Sunday, July 14, 2019

Worn-down Brown





I slept for a while.  But three or four hours into this ten-hour flight, I was up.  Middle two seats free between my wife and myself.  That worked well.  The Air Egypt inflight meal was rather awful.  No.  They weren’t serving wine or beer.  But it didn’t matter.  I just read and tried my best to properly anchor a perspective on this place we were now flying along toward.  Who were the Abbasids?  Who were the Mamluks?  The “medieval” period is already five thousand years into the civilizational time line there on the Nile. 

Smooth landing at 5:30AM and after a bus ride over we pause before the immigration line and look for the place to get our requisite visas.  We are directed to the bank.  Sure enough, the bank teller provides us with six visas in exchange for USD.  The immigration officer peals them off and slaps them in, one by one and we proceed to baggage claim where we spy a kiosk where SIM cards from Orange can be procured.  Soon we’ve all got them in and are told to wait thirty-minutes for a text message to activate. 

After ninety-minutes of waiting for this text and sneaking back in past customs and hearing the staff’s earnest assurances that it would only be thirty more minutes, we decided to give up and just trust that the enabling text message would finally arrive.  I couldn’t seem to get Uber to work with my China cell and my stepson discovered there was no service available to order a large van to accommodate the six of us.  This all seemed to vex us considerably until we gave up on Uber and decided to simply negotiate a van with one of the many touts and this went very smooth. 



Now we’re speeding into the city.  The buildings all seem to be a consistent shade of worn-down brown.  There are remarkable shapes of mosques and minarets other buildings jutting into the sky along the side of the highway.

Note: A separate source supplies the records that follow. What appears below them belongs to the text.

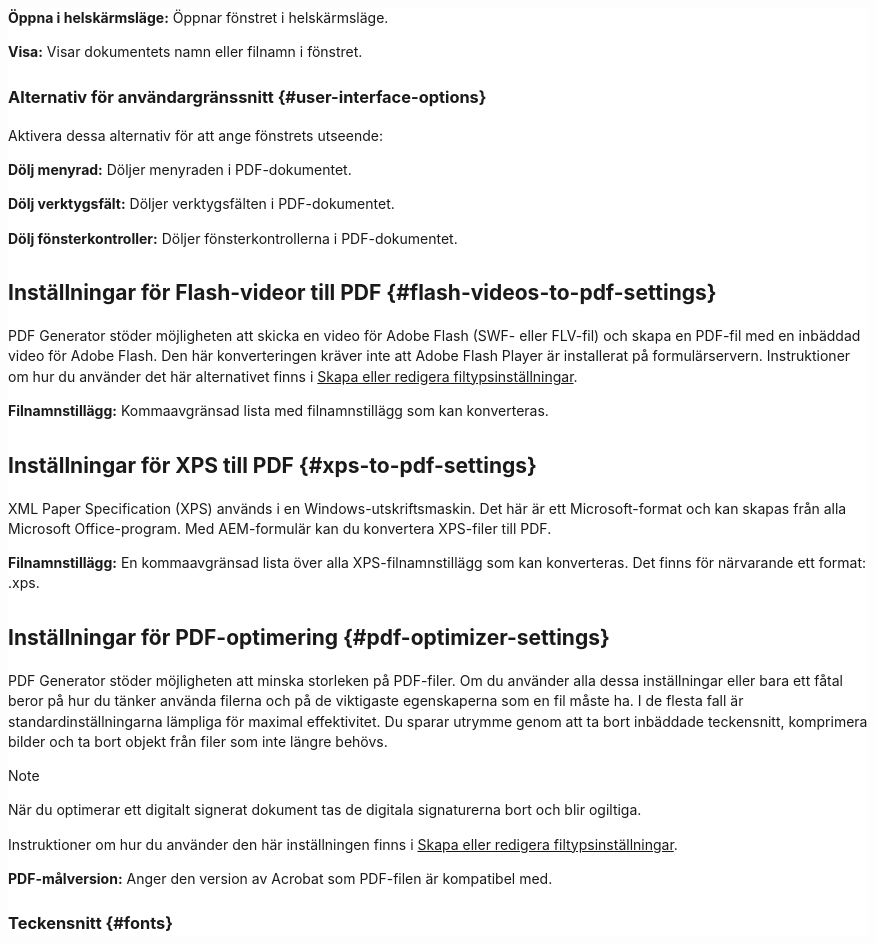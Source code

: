 **Öppna i helskärmsläge:** Öppnar fönstret i helskärmsläge.

**Visa:** Visar dokumentets namn eller filnamn i fönstret.

### Alternativ för användargränssnitt {#user-interface-options}

Aktivera dessa alternativ för att ange fönstrets utseende:

**Dölj menyrad:** Döljer menyraden i PDF-dokumentet.

**Dölj verktygsfält:** Döljer verktygsfälten i PDF-dokumentet.

**Dölj fönsterkontroller:** Döljer fönsterkontrollerna i PDF-dokumentet.

## Inställningar för Flash-videor till PDF {#flash-videos-to-pdf-settings}

PDF Generator stöder möjligheten att skicka en video för Adobe Flash (SWF- eller FLV-fil) och skapa en PDF-fil med en inbäddad video för Adobe Flash. Den här konverteringen kräver inte att Adobe Flash Player är installerat på formulärservern. Instruktioner om hur du använder det här alternativet finns i [Skapa eller redigera filtypsinställningar](configuring-file-type-settings.md#create-or-edit-file-type-settings).

**Filnamnstillägg:** Kommaavgränsad lista med filnamnstillägg som kan konverteras.

## Inställningar för XPS till PDF {#xps-to-pdf-settings}

XML Paper Specification (XPS) används i en Windows-utskriftsmaskin. Det här är ett Microsoft-format och kan skapas från alla Microsoft Office-program. Med AEM-formulär kan du konvertera XPS-filer till PDF.

**Filnamnstillägg:** En kommaavgränsad lista över alla XPS-filnamnstillägg som kan konverteras. Det finns för närvarande ett format: .xps.

## Inställningar för PDF-optimering {#pdf-optimizer-settings}

PDF Generator stöder möjligheten att minska storleken på PDF-filer. Om du använder alla dessa inställningar eller bara ett fåtal beror på hur du tänker använda filerna och på de viktigaste egenskaperna som en fil måste ha. I de flesta fall är standardinställningarna lämpliga för maximal effektivitet. Du sparar utrymme genom att ta bort inbäddade teckensnitt, komprimera bilder och ta bort objekt från filer som inte längre behövs.

>[!NOTE]
>
>När du optimerar ett digitalt signerat dokument tas de digitala signaturerna bort och blir ogiltiga.

Instruktioner om hur du använder den här inställningen finns i [Skapa eller redigera filtypsinställningar](configuring-file-type-settings.md#create-or-edit-file-type-settings).

**PDF-målversion:** Anger den version av Acrobat som PDF-filen är kompatibel med.

### Teckensnitt {#fonts}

The dusty, dirty, faded nobility reminds me of Delhi or Rangoon and then after an underpass, there it is, the longest river in the world.  We pass a pair of lions and cross the Nile.  It looks much thinner than I’d imagine till I realize we’re passing over an island, which the river straddles and we cross the other forked course.

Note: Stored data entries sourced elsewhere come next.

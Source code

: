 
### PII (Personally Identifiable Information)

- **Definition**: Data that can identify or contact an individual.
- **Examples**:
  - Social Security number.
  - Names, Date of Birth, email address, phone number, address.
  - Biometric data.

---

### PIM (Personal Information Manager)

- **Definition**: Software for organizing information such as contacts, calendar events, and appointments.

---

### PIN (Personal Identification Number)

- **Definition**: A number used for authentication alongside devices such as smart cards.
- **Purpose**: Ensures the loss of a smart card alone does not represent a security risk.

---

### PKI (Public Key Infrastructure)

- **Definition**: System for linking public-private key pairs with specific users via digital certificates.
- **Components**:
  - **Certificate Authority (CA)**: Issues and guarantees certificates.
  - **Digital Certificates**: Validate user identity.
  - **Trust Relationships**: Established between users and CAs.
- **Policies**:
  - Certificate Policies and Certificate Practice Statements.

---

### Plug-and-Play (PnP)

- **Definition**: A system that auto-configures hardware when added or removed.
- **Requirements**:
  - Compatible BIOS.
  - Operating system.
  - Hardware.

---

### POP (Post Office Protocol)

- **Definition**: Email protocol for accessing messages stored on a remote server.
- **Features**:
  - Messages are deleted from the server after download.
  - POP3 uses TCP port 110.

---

Many hours later we are there, just like I’d long imagined.  My family and I are posing for photos in front of the pyramids at Giza.  It’s all indescribably majestic and somehow all the guides’ directives and photo-opps and cops on camels who want backsheesh and fretting about whether or not to see the light show all sounds far away for a moment, when I just stare at the three remarkable shapes.  I so wish I could go off to the side and quietly sit and contemplate these fundamental icons that are there now, in front of me.  But there are family and my pale Irish skin could take much sitting around and for now we are back in our horse drawn cart, under a bit of shade, plodding along so we can stand beside the 4800 year old marvels and wonder as everyone else has for the last five millennium how on earth these stones were put in place.